_PROBLEM STATEMENT_
Using the records below, output the stretch that opens with the line containing "Løbende kommunikation igennem" and closes with the line containing "a set of rules", exactly and including both lines, with nothing more.

(Stored data)
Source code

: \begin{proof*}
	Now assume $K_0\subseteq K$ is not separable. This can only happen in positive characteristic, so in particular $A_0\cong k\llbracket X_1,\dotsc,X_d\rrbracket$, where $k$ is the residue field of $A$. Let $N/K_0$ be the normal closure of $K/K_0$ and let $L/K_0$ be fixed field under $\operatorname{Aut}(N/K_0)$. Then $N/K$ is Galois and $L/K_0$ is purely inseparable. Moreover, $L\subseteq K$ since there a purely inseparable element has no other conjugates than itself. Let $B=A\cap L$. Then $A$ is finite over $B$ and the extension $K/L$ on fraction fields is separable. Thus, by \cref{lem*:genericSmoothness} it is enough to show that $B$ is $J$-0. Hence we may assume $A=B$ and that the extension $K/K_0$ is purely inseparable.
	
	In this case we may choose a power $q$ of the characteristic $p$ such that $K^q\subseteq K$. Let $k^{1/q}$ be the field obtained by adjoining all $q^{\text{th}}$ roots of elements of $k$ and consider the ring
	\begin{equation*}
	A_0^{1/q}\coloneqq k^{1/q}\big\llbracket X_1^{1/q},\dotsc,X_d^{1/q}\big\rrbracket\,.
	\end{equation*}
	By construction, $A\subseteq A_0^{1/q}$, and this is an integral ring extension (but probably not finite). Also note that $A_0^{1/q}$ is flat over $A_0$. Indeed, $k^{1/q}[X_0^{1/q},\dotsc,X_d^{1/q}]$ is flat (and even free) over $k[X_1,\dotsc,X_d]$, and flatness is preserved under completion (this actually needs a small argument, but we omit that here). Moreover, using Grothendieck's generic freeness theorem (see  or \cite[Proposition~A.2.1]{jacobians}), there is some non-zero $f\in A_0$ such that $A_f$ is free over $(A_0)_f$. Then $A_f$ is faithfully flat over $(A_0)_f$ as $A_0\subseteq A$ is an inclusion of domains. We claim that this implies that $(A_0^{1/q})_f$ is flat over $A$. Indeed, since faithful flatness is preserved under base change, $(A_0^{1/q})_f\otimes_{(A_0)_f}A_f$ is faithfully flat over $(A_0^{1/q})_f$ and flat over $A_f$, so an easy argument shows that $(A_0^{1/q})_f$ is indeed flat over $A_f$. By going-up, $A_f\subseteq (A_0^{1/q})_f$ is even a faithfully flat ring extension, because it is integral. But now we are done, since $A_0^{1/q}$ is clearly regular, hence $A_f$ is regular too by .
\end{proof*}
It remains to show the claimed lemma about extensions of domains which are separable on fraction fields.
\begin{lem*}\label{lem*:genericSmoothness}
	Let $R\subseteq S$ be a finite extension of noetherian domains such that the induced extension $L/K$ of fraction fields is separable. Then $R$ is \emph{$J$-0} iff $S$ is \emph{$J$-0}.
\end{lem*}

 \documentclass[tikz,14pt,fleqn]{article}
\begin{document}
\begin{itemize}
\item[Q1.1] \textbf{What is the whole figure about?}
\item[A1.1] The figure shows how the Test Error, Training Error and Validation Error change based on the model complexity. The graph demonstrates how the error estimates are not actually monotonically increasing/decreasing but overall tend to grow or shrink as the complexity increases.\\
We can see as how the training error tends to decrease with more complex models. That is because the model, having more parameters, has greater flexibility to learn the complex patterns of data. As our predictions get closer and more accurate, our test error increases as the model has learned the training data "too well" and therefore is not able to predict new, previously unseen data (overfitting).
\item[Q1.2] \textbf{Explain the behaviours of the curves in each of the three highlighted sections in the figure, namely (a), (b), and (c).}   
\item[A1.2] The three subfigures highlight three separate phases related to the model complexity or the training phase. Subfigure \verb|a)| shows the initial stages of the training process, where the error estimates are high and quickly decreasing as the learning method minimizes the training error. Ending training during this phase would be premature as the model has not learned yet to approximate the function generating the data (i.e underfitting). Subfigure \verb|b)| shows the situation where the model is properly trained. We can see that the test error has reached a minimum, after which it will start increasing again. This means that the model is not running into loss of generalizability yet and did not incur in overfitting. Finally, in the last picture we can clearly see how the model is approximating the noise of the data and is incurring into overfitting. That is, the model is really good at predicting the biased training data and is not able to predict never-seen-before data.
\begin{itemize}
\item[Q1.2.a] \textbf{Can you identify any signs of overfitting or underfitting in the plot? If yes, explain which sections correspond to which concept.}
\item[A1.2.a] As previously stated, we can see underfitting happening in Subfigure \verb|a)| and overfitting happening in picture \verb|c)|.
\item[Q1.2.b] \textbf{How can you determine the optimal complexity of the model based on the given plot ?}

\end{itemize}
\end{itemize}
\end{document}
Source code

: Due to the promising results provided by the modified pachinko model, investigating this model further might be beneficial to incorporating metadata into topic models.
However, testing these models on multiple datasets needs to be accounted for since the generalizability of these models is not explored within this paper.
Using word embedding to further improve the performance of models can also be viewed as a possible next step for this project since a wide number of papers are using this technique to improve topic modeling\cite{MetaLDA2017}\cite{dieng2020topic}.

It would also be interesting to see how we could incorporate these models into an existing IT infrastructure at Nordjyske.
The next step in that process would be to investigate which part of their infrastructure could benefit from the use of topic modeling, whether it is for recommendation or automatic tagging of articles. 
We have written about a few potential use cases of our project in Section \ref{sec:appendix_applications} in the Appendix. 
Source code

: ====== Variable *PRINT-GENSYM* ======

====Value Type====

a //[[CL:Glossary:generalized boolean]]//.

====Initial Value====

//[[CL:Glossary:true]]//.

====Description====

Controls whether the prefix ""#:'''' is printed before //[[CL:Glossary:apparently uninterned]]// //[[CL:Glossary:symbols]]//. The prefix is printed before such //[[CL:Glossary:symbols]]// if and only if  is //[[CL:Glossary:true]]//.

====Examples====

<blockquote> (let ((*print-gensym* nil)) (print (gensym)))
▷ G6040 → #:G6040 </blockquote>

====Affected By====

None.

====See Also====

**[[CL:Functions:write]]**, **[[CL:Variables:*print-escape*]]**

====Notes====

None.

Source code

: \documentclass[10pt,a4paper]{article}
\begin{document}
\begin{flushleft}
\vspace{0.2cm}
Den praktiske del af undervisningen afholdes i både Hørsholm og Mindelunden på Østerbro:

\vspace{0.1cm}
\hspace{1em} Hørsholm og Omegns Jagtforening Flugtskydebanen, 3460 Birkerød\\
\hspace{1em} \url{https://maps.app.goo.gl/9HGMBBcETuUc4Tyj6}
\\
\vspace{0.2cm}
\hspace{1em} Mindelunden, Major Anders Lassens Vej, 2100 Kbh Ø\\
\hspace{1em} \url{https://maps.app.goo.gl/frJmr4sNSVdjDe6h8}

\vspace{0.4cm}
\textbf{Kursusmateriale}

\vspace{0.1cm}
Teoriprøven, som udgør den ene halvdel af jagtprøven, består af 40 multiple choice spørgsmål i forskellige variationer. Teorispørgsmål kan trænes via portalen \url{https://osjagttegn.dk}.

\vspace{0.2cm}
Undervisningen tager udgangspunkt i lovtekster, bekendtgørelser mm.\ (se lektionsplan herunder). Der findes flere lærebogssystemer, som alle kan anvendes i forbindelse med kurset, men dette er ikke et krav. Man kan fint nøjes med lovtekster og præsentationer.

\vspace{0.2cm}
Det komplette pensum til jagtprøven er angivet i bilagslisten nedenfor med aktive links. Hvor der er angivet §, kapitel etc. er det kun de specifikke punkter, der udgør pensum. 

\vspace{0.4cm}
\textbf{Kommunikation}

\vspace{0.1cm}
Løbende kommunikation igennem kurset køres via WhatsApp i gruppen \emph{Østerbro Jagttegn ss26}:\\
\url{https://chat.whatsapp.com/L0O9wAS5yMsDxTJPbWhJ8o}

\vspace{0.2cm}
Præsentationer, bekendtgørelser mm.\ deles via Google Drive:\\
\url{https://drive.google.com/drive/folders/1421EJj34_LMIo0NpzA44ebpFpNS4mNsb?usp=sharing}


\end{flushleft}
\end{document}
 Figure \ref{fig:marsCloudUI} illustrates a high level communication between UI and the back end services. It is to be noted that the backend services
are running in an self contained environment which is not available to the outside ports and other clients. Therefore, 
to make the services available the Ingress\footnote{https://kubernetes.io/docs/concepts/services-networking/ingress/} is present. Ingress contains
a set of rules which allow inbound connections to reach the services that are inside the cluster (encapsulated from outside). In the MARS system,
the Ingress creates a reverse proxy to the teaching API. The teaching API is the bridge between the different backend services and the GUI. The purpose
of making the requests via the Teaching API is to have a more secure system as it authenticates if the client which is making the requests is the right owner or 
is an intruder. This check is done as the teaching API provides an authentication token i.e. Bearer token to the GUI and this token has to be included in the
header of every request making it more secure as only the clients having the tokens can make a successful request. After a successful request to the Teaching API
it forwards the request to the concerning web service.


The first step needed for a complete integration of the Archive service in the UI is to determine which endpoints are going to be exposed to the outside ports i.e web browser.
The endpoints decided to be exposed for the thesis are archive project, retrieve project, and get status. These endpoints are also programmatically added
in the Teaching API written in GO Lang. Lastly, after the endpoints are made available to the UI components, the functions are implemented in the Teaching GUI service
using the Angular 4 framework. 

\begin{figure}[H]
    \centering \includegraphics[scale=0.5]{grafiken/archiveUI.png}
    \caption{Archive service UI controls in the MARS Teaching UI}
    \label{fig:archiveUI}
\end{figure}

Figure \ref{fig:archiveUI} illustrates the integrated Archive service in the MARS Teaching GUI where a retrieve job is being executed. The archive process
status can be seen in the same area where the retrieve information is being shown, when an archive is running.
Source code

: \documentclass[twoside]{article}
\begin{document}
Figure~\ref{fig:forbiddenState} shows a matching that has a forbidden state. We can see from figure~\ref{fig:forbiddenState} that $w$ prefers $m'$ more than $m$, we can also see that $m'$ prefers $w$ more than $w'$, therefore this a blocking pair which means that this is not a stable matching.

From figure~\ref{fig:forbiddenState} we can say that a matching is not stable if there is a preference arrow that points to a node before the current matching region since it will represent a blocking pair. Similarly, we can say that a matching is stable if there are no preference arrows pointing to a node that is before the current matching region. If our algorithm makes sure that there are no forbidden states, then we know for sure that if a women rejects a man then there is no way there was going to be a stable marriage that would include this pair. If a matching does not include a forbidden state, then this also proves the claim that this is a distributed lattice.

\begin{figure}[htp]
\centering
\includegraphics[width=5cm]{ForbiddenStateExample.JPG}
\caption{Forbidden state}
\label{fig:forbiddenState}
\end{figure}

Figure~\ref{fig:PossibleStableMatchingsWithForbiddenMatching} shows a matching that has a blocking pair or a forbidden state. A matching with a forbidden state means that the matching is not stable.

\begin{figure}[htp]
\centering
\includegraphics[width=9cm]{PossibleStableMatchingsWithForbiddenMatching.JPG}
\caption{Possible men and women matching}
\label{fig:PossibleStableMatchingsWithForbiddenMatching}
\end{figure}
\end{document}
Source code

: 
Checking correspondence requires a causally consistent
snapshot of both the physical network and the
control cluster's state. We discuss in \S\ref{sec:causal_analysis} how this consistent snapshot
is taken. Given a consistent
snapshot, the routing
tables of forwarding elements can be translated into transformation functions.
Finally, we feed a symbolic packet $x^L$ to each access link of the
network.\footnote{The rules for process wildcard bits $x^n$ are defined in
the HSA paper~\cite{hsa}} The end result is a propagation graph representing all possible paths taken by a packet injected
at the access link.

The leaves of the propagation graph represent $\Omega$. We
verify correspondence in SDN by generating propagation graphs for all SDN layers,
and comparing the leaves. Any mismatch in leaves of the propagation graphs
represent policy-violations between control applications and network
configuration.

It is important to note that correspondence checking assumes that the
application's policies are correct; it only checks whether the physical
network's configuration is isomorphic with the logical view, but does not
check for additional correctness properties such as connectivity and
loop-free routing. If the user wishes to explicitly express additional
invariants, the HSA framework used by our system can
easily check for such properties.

_WRITTEN SOLUTION_
Løbende kommunikation igennem kurset køres via WhatsApp i gruppen \emph{Østerbro Jagttegn ss26}:\\
\url{https://chat.whatsapp.com/L0O9wAS5yMsDxTJPbWhJ8o}

\vspace{0.2cm}
Præsentationer, bekendtgørelser mm.\ deles via Google Drive:\\
\url{https://drive.google.com/drive/folders/1421EJj34_LMIo0NpzA44ebpFpNS4mNsb?usp=sharing}


\end{flushleft}
\end{document}
 Figure \ref{fig:marsCloudUI} illustrates a high level communication between UI and the back end services. It is to be noted that the backend services
are running in an self contained environment which is not available to the outside ports and other clients. Therefore, 
to make the services available the Ingress\footnote{https://kubernetes.io/docs/concepts/services-networking/ingress/} is present. Ingress contains
a set of rules which allow inbound connections to reach the services that are inside the cluster (encapsulated from outside). In the MARS system,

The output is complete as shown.